Merci Rhéo, tout ça c'est un peu compliqué pour moi, en gros si je comprends bien l'employeur aurait donc le droit de me prélever ces fameux 500€ ??  
 
Du coup, une voiture de service (pas de fonction, donc pas limité a mon usage seul dans l'entreprise, bien que ce fut quasiment le cas ) rentre donc dans la catégorie : "fourniture d'outils et d'instruments nécessaires au travail" . D'autre part après 2 mois sans rien me demander et après que je leur ai remis un devis refusé, l'employeur peut se réveiller et me demander ces 500€ ?  
 
En tout cas et bien que ca ne me fasse pas trop plaisir, merci pour cette réponse  :hello:  

n°39834035
rheo
Posté le 20-10-2014 à 11:19:23  profilanswer
 

Oui ton véhicule rentrera dans cette catégorie.

 

Et du coup oui ton employeur peut se réveiller et te déduire la somme (par contre selon ce qu'il doit te verser à ton départ, ce n'est pas certain qu'il puisse tout prendre d'un coup, car la compensation doit respecter des limites, voir un simulateur ici :http://revuefiduciaire.grouperf.com/calcul/?fichier=saisie_sur_salaires)

 


Message édité par rheo le 20-10-2014 à 11:20:30
n°39835387
floflo67
Posté le 20-10-2014 à 13:19:06  profilanswer
 

Bonjour à tous,

 

Pour faire suite à ma dernière demande, j'ai encore un problème avec ma SSII.

 

Comme je l'avais dit, mes meubles avaient été remboursé en tant que frais par ma compagnie.
Au début du mois, celle-ci, par l'intermédiaire de mon manager, était donc sensé venir les récupérer.
Cependant, mon manager a décidé de laisser un meuble un peu abîmé et me retiendra son prix sur mes futurs frais.

 

Est-ce que l'un de vous sait si c'est légal ?

 

De plus, tant que j'y suis, je n'ai pas eu de frais de déplacement pendant ma mission de 8 mois.

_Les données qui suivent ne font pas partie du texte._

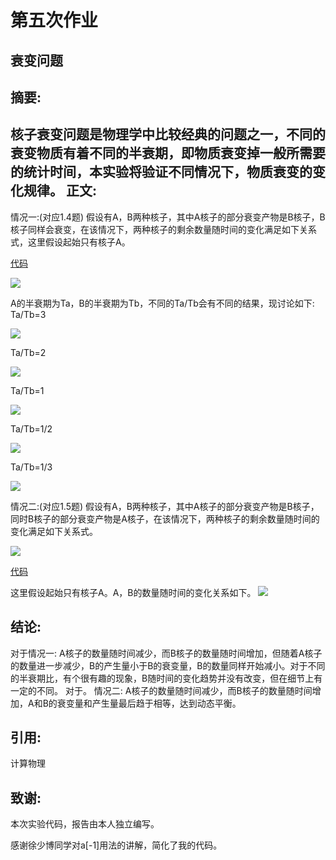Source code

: ﻿# 第五次作业

衰变问题 
---

摘要:
--------
核子衰变问题是物理学中比较经典的问题之一，不同的衰变物质有着不同的半衰期，即物质衰变掉一般所需要的统计时间，本实验将验证不同情况下，物质衰变的变化规律。
正文:
------
情况一:(对应1.4题)
假设有A，B两种核子，其中A核子的部分衰变产物是B核子，B核子同样会衰变，在该情况下，两种核子的剩余数量随时间的变化满足如下关系式，这里假设起始只有核子A。

[代码][1]

![][2]

A的半衰期为Ta，B的半衰期为Tb，不同的Ta/Tb会有不同的结果，现讨论如下:
Ta/Tb=3

![][3]

Ta/Tb=2

![][4]

Ta/Tb=1

![][5]

Ta/Tb=1/2

![][6]

Ta/Tb=1/3

![][7]

情况二:(对应1.5题)
假设有A，B两种核子，其中A核子的部分衰变产物是B核子，同时B核子的部分衰变产物是A核子，在该情况下，两种核子的剩余数量随时间的变化满足如下关系式。

![][9]

[代码][8]

这里假设起始只有核子A。A，B的数量随时间的变化关系如下。
![][10]


结论:
------
对于情况一:
A核子的数量随时间减少，而B核子的数量随时间增加，但随着A核子的数量进一步减少，B的产生量小于B的衰变量，B的数量同样开始减小。对于不同的半衰期比，有个很有趣的现象，B随时间的变化趋势并没有改变，但在细节上有一定的不同。
对于。
情况二:
A核子的数量随时间减少，而B核子的数量随时间增加，A和B的衰变量和产生量最后趋于相等，达到动态平衡。

引用:
------
计算物理

致谢:
------
本次实验代码，报告由本人独立编写。

感谢徐少博同学对a[-1]用法的讲解，简化了我的代码。


  [1]:https://github.com/CrazyGarfield/computationalphysics_N2013301020041/blob/master/2.py
  [2]: https://raw.githubusercontent.com/CrazyGarfield/computationalphysics_N2013301020041/master/QQ%E5%9B%BE%E7%89%8720160621101044.png
  [3]: https://raw.githubusercontent.com/CrazyGarfield/computationalphysics_N2013301020041/master/3bi1.png
  [4]: https://raw.githubusercontent.com/CrazyGarfield/computationalphysics_N2013301020041/master/2bi1.png
  [5]: https://raw.githubusercontent.com/CrazyGarfield/computationalphysics_N2013301020041/master/1bi1.png
  [6]: https://raw.githubusercontent.com/CrazyGarfield/computationalphysics_N2013301020041/master/1bi2.png
  [7]: https://raw.githubusercontent.com/CrazyGarfield/computationalphysics_N2013301020041/master/1bi3.png
  [8]:https://github.com/CrazyGarfield/computationalphysics_N2013301020041/blob/master/1.py
  [9]: https://raw.githubusercontent.com/CrazyGarfield/computationalphysics_N2013301020041/master/QQ%E5%9B%BE%E7%89%8720160621102904.png
  [10]: https://raw.githubusercontent.com/CrazyGarfield/computationalphysics_N2013301020041/master/1.png
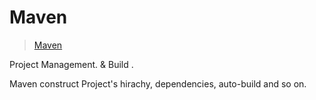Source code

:# Maven

>  [Maven](../../../../Software/CLI/Dev_/DevTools/Maven.md) 



Project Management. & Build . 

Maven construct Project's hirachy, dependencies, auto-build and so on. 



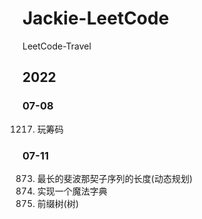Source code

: # Jackie-LeetCode
LeetCode-Travel

## 2022
### 07-08
1217. 玩筹码

### 07-11
873. 最长的斐波那契子序列的长度(动态规划)
676. 实现一个魔法字典
208. 前缀树(树)


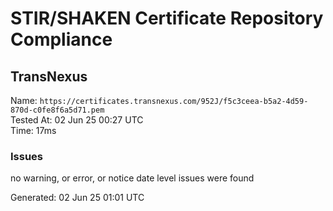 # STIR/SHAKEN Certificate Repository Compliance

## TransNexus

Name: `https://certificates.transnexus.com/952J/f5c3ceea-b5a2-4d59-870d-c0fe8f6a5d71.pem`\
Tested At: 02 Jun 25 00:27 UTC\
Time: 17ms

### Issues

no warning, or error, or notice date level issues were found

Generated: 02 Jun 25 01:01 UTC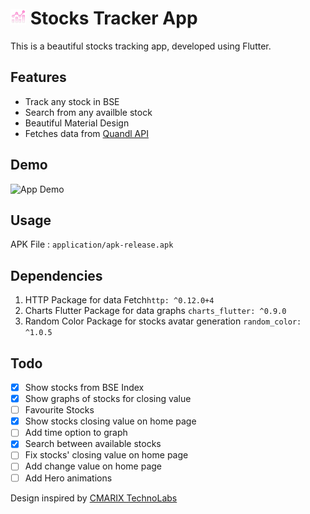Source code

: # <img src="android/app/src/main/res/drawable/image.png" width=25 alt="App Demo"> Stocks Tracker App

This is a beautiful stocks tracking app, developed using Flutter.

## Features

- Track any stock in BSE
- Search from any availble stock
- Beautiful Material Design
- Fetches data from [Quandl API](https://www.quandl.com/data/BSE-Bombay-Stock-Exchange/documentation)

## Demo

<img src="demo/demo.gif" width=360 alt="App Demo">

## Usage

APK File : `application/apk-release.apk`

## Dependencies

1. HTTP Package for data Fetch`http: ^0.12.0+4`
2. Charts Flutter Package for data graphs `charts_flutter: ^0.9.0`
3. Random Color Package for stocks avatar generation `random_color: ^1.0.5`

## Todo

- [x] Show stocks from BSE Index
- [x] Show graphs of stocks for closing value
- [ ] Favourite Stocks
- [x] Show stocks closing value on home page
- [ ] Add time option to graph
- [x] Search between available stocks
- [ ] Fix stocks' closing value on home page
- [ ] Add change value on home page
- [ ] Add Hero animations

Design inspired by [CMARIX TechnoLabs](https://www.behance.net/CMARIXTechnoLabs)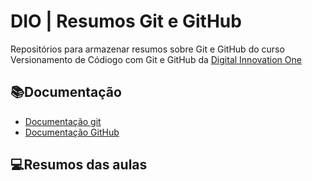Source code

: 
# DIO | Resumos Git e GitHub

Repositórios para armazenar resumos sobre Git e GitHub do curso Versionamento de Códiogo com Git e GitHub da
[Digital Innovation One](https://web.dio.me/home)

## 📚Documentação
- [Documentação git]() 
- [Documentação GitHub]()

## 💻Resumos das aulas
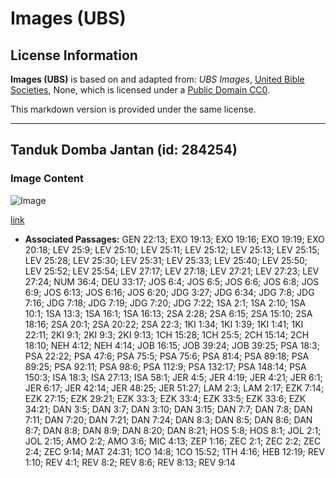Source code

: # Images (UBS)

## License Information

**Images (UBS)** is based on and adapted from: _UBS Images_, [United Bible Societies](https://unitedbiblesocieties.org/), None, which is licensed under a [Public Domain CC0](https://creativecommons.org/public-domain/cc0/).

This markdown version is provided under the same license.



--------------------------------

## Tanduk Domba Jantan (id: 284254)

### Image Content

![Image](https://cdn.aquifer.bible/aquifer-content/resources/Media/WEB-0511_horn_ram.jpg)

[link](https://cdn.aquifer.bible/aquifer-content/resources/Media/WEB-0511_horn_ram.jpg)

* **Associated Passages:** GEN 22:13; EXO 19:13; EXO 19:16; EXO 19:19; EXO 20:18; LEV 25:9; LEV 25:10; LEV 25:11; LEV 25:12; LEV 25:13; LEV 25:15; LEV 25:28; LEV 25:30; LEV 25:31; LEV 25:33; LEV 25:40; LEV 25:50; LEV 25:52; LEV 25:54; LEV 27:17; LEV 27:18; LEV 27:21; LEV 27:23; LEV 27:24; NUM 36:4; DEU 33:17; JOS 6:4; JOS 6:5; JOS 6:6; JOS 6:8; JOS 6:9; JOS 6:13; JOS 6:16; JOS 6:20; JDG 3:27; JDG 6:34; JDG 7:8; JDG 7:16; JDG 7:18; JDG 7:19; JDG 7:20; JDG 7:22; 1SA 2:1; 1SA 2:10; 1SA 10:1; 1SA 13:3; 1SA 16:1; 1SA 16:13; 2SA 2:28; 2SA 6:15; 2SA 15:10; 2SA 18:16; 2SA 20:1; 2SA 20:22; 2SA 22:3; 1KI 1:34; 1KI 1:39; 1KI 1:41; 1KI 22:11; 2KI 9:1; 2KI 9:3; 2KI 9:13; 1CH 15:28; 1CH 25:5; 2CH 15:14; 2CH 18:10; NEH 4:12; NEH 4:14; JOB 16:15; JOB 39:24; JOB 39:25; PSA 18:3; PSA 22:22; PSA 47:6; PSA 75:5; PSA 75:6; PSA 81:4; PSA 89:18; PSA 89:25; PSA 92:11; PSA 98:6; PSA 112:9; PSA 132:17; PSA 148:14; PSA 150:3; ISA 18:3; ISA 27:13; ISA 58:1; JER 4:5; JER 4:19; JER 4:21; JER 6:1; JER 6:17; JER 42:14; JER 48:25; JER 51:27; LAM 2:3; LAM 2:17; EZK 7:14; EZK 27:15; EZK 29:21; EZK 33:3; EZK 33:4; EZK 33:5; EZK 33:6; EZK 34:21; DAN 3:5; DAN 3:7; DAN 3:10; DAN 3:15; DAN 7:7; DAN 7:8; DAN 7:11; DAN 7:20; DAN 7:21; DAN 7:24; DAN 8:3; DAN 8:5; DAN 8:6; DAN 8:7; DAN 8:8; DAN 8:9; DAN 8:20; DAN 8:21; HOS 5:8; HOS 8:1; JOL 2:1; JOL 2:15; AMO 2:2; AMO 3:6; MIC 4:13; ZEP 1:16; ZEC 2:1; ZEC 2:2; ZEC 2:4; ZEC 9:14; MAT 24:31; 1CO 14:8; 1CO 15:52; 1TH 4:16; HEB 12:19; REV 1:10; REV 4:1; REV 8:2; REV 8:6; REV 8:13; REV 9:14

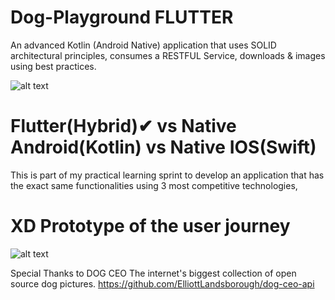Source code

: 
# Dog-Playground FLUTTER

An advanced Kotlin (Android Native) application that uses SOLID architectural principles, consumes a RESTFUL Service, downloads &amp; images using best practices.

![alt text](https://github.com/amosesuwali/Dog-Playground-Kotlin/blob/main/extras/xdUiV1.PNG)

# Flutter(Hybrid)✔ vs Native Android(Kotlin) vs Native IOS(Swift)
This is part of my practical learning sprint to develop an application that has the exact same functionalities using 3 most competitive technologies,

# XD Prototype of the user journey

![alt text](https://github.com/amosesuwali/Dog-Playground-Kotlin/blob/main/extras/ezgif-7-17c0c345db.gif)

Special Thanks to DOG CEO
The internet's biggest collection of open source dog pictures.
https://github.com/ElliottLandsborough/dog-ceo-api


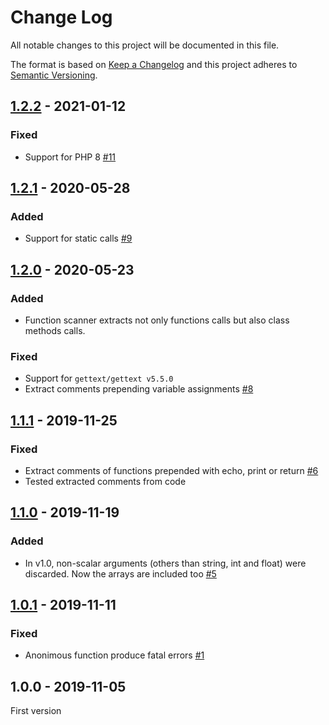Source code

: # Change Log

All notable changes to this project will be documented in this file.

The format is based on [Keep a Changelog](http://keepachangelog.com/)
and this project adheres to [Semantic Versioning](http://semver.org/).

## [1.2.2] - 2021-01-12
### Fixed
- Support for PHP 8 [#11]

## [1.2.1] - 2020-05-28
### Added
- Support for static calls [#9]

## [1.2.0] - 2020-05-23
### Added
- Function scanner extracts not only functions calls but also class methods calls.

### Fixed
- Support for `gettext/gettext v5.5.0`
- Extract comments prepending variable assignments [#8]

## [1.1.1] - 2019-11-25
### Fixed
- Extract comments of functions prepended with echo, print or return [#6]
- Tested extracted comments from code

## [1.1.0] - 2019-11-19
### Added
- In v1.0, non-scalar arguments (others than string, int and float) were discarded. Now the arrays are included too [#5]

## [1.0.1] - 2019-11-11
### Fixed
- Anonimous function produce fatal errors [#1]

## 1.0.0 - 2019-11-05
First version

[#1]: https://github.com/php-gettext/PHP-Scanner/issues/1
[#5]: https://github.com/php-gettext/PHP-Scanner/issues/5
[#6]: https://github.com/php-gettext/PHP-Scanner/issues/6
[#8]: https://github.com/php-gettext/PHP-Scanner/issues/8
[#9]: https://github.com/php-gettext/PHP-Scanner/issues/9
[#11]: https://github.com/php-gettext/PHP-Scanner/issues/11

[1.2.2]: https://github.com/php-gettext/PHP-Scanner/compare/v1.2.1...v1.2.2
[1.2.1]: https://github.com/php-gettext/PHP-Scanner/compare/v1.2.0...v1.2.1
[1.2.0]: https://github.com/php-gettext/PHP-Scanner/compare/v1.1.1...v1.2.0
[1.1.1]: https://github.com/php-gettext/PHP-Scanner/compare/v1.1.0...v1.1.1
[1.1.0]: https://github.com/php-gettext/PHP-Scanner/compare/v1.0.1...v1.1.0
[1.0.1]: https://github.com/php-gettext/PHP-Scanner/compare/v1.0.0...v1.0.1
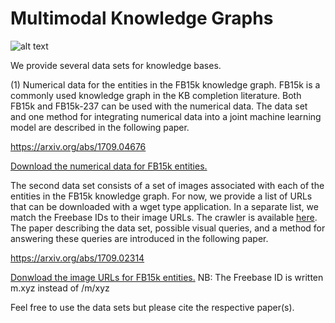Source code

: # Multimodal Knowledge Graphs

![alt text](https://github.com/nle-ml/mmkb/blob/master/media/KB.png)

We provide several data sets for knowledge bases. 

(1) Numerical data for the entities in the FB15k knowledge graph. FB15k is a commonly used knowledge graph in the KB completion literature. Both FB15k and FB15k-237 can be used with the numerical data. The data set and one method for integrating numerical data into a joint machine learning model are described in the following paper.

https://arxiv.org/abs/1709.04676

[Download the numerical data for FB15k entities.](numTriples_FB15k.txt)

The second data set consists of a set of images associated with each of the entities in the FB15k knowledge graph. For now, we provide a list of URLs that can be downloaded with a wget type application. In a separate list, we match the Freebase IDs to their image URLs.  The crawler is available [here](https://github.com/robegs/imageDownloader). The paper describing the data set, possible visual queries, and a method for answering these queries are introduced in the following paper.

https://arxiv.org/abs/1709.02314

[Donwload the image URLs for FB15k entities.](https://www.dropbox.com/s/thct96phmypkaon/image-graph_urls.tar.gz)
NB: The Freebase ID is written m.xyz instead of /m/xyz

Feel free to use the data sets but please cite the respective paper(s). 



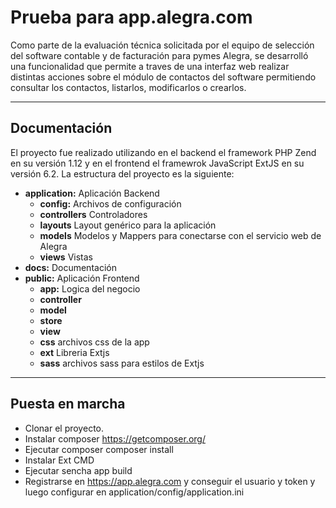 Prueba para app.alegra.com
===================

Como parte de la evaluación técnica solicitada por el equipo de selección del software contable y de facturación para pymes Alegra, se desarrolló una funcionalidad que permite a traves de una interfaz web realizar distintas acciones sobre el módulo de contactos del software permitiendo consultar los contactos, listarlos, modificarlos o crearlos.


----------

Documentación
-------------

El proyecto fue realizado utilizando en el backend el framework PHP Zend en su versión 1.12 y en el frontend el framewrok JavaScript ExtJS en su versión 6.2. La estructura del proyecto es la siguiente:

 - **application:**  Aplicación Backend
	- **config:** Archivos de configuración
	- **controllers** Controladores
	- **layouts** Layout genérico para la aplicación
	- **models** Modelos y Mappers para conectarse con el servicio web de Alegra
	- **views** Vistas
 - **docs:** Documentación
 - **public:** Aplicación Frontend
	- **app:** Logica del negocio
	- **controller**
	- **model**
	- **store**
	- **view**
	- **css** archivos css de la app
	- **ext** Libreria Extjs
	- **sass** archivos sass para estilos de Extjs

----------


Puesta en marcha
-------------

 - Clonar el proyecto.
 - Instalar composer https://getcomposer.org/
 - Ejecutar composer composer install
 - Instalar Ext CMD
 - Ejecutar sencha app build
 - Registrarse en https://app.alegra.com y conseguir el usuario y token y luego configurar en application/config/application.ini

Est-ce que l'un de vous sait si j'y ai le droit ? Est-ce que je dois les réclamer, et comment ?

 


Edit rapide : je n'ai signé aucun ordre de mission ou demande de prêt.

 

Merci. :)

Message cité 1 fois
Message édité par floflo67 le 20-10-2014 à 13:21:25
n°39835487
Grumms
Aimé de tous
Posté le 20-10-2014 à 13:25:32  profilanswer
 

floflo67 a écrit :

Bonjour à tous,
 
Pour faire suite à ma dernière demande, j'ai encore un problème avec ma SSII.
 
Comme je l'avais dit, mes meubles avaient été remboursé en tant que frais par ma compagnie.
Au début du mois, celle-ci, par l'intermédiaire de mon manager, était donc sensé venir les récupérer.
Cependant, mon manager a décidé de laisser un meuble un peu abîmé et me retiendra son prix sur mes futurs frais.
 
Est-ce que l'un de vous sait si c'est légal ?
 
De plus, tant que j'y suis, je n'ai pas eu de frais de déplacement pendant ma mission de 8 mois. Est-ce que l'un de vous sait si j'y ai le droit ? Est-ce que je dois les réclamer, et comment ?
 
 
Edit rapide : je n'ai signé aucun ordre de mission ou demande de prêt.
 
Merci. :)


Le salarié n'a pas à signer l'ordre de mission. Mais, soit ta mission est évoquée dans ton contrat de travail, soit on t'as présenté un ordre de mission pour te signifier le lieu et le contenu de la mission, ainsi que les éventuels frais. Ensuite, les frais auxquels tu as droit, ça dépend de la convention, mais du dois être en SYNTEC. Si ta précédente mission dans la même société était à un autre endroit, ils te doivent 3 mois de frais je crois. Si c'est ta première mission pour eux, ils ne te doivent rien a priori. Le dédommagement d'un déménagement aurait dû faire partie des négociations d'avant signature.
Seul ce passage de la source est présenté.